** Opening Stored data block **

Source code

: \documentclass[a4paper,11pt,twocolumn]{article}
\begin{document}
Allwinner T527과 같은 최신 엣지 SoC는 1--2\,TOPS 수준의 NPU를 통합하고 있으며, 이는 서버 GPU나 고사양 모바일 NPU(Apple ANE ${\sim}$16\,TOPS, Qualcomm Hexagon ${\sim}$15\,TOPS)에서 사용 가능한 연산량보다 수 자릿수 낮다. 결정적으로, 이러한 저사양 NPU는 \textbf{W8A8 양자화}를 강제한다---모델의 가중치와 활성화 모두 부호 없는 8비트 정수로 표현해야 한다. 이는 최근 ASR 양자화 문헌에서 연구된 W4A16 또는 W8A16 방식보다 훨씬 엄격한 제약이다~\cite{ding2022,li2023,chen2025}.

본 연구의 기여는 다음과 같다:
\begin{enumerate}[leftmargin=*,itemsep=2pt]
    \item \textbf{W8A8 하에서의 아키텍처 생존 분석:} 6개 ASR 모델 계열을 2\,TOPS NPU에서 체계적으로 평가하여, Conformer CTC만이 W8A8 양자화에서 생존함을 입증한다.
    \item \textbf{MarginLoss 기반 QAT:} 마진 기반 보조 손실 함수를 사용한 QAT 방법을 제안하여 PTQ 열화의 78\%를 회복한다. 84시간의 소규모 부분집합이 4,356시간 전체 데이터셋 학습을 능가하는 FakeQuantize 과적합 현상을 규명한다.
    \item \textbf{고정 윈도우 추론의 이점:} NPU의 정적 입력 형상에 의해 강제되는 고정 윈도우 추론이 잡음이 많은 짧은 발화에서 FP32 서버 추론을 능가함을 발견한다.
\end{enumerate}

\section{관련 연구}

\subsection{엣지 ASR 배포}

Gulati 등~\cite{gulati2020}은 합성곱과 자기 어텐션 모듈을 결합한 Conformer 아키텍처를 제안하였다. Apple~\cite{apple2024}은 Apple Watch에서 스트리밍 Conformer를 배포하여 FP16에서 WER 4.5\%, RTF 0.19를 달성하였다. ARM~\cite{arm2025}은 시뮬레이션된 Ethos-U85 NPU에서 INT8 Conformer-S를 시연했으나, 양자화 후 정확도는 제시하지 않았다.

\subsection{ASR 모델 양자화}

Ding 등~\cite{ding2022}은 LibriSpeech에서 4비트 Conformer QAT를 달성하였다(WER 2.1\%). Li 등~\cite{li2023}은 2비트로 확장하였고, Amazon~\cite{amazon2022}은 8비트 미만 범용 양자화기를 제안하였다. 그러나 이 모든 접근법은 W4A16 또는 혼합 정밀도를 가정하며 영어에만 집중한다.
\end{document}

** Closing Stored data block **

**Your instructions**.
For this task, print the records again exactly as they appear.

**Solution for this exercise**.
Source code

: \documentclass[a4paper,11pt,twocolumn]{article}
\begin{document}
Allwinner T527과 같은 최신 엣지 SoC는 1--2\,TOPS 수준의 NPU를 통합하고 있으며, 이는 서버 GPU나 고사양 모바일 NPU(Apple ANE ${\sim}$16\,TOPS, Qualcomm Hexagon ${\sim}$15\,TOPS)에서 사용 가능한 연산량보다 수 자릿수 낮다. 결정적으로, 이러한 저사양 NPU는 \textbf{W8A8 양자화}를 강제한다---모델의 가중치와 활성화 모두 부호 없는 8비트 정수로 표현해야 한다. 이는 최근 ASR 양자화 문헌에서 연구된 W4A16 또는 W8A16 방식보다 훨씬 엄격한 제약이다~\cite{ding2022,li2023,chen2025}.

본 연구의 기여는 다음과 같다:
\begin{enumerate}[leftmargin=*,itemsep=2pt]
    \item \textbf{W8A8 하에서의 아키텍처 생존 분석:} 6개 ASR 모델 계열을 2\,TOPS NPU에서 체계적으로 평가하여, Conformer CTC만이 W8A8 양자화에서 생존함을 입증한다.
    \item \textbf{MarginLoss 기반 QAT:} 마진 기반 보조 손실 함수를 사용한 QAT 방법을 제안하여 PTQ 열화의 78\%를 회복한다. 84시간의 소규모 부분집합이 4,356시간 전체 데이터셋 학습을 능가하는 FakeQuantize 과적합 현상을 규명한다.
    \item \textbf{고정 윈도우 추론의 이점:} NPU의 정적 입력 형상에 의해 강제되는 고정 윈도우 추론이 잡음이 많은 짧은 발화에서 FP32 서버 추론을 능가함을 발견한다.
\end{enumerate}

\section{관련 연구}

\subsection{엣지 ASR 배포}

Gulati 등~\cite{gulati2020}은 합성곱과 자기 어텐션 모듈을 결합한 Conformer 아키텍처를 제안하였다. Apple~\cite{apple2024}은 Apple Watch에서 스트리밍 Conformer를 배포하여 FP16에서 WER 4.5\%, RTF 0.19를 달성하였다. ARM~\cite{arm2025}은 시뮬레이션된 Ethos-U85 NPU에서 INT8 Conformer-S를 시연했으나, 양자화 후 정확도는 제시하지 않았다.

\subsection{ASR 모델 양자화}

Ding 등~\cite{ding2022}은 LibriSpeech에서 4비트 Conformer QAT를 달성하였다(WER 2.1\%). Li 등~\cite{li2023}은 2비트로 확장하였고, Amazon~\cite{amazon2022}은 8비트 미만 범용 양자화기를 제안하였다. 그러나 이 모든 접근법은 W4A16 또는 혼합 정밀도를 가정하며 영어에만 집중한다.
\end{document}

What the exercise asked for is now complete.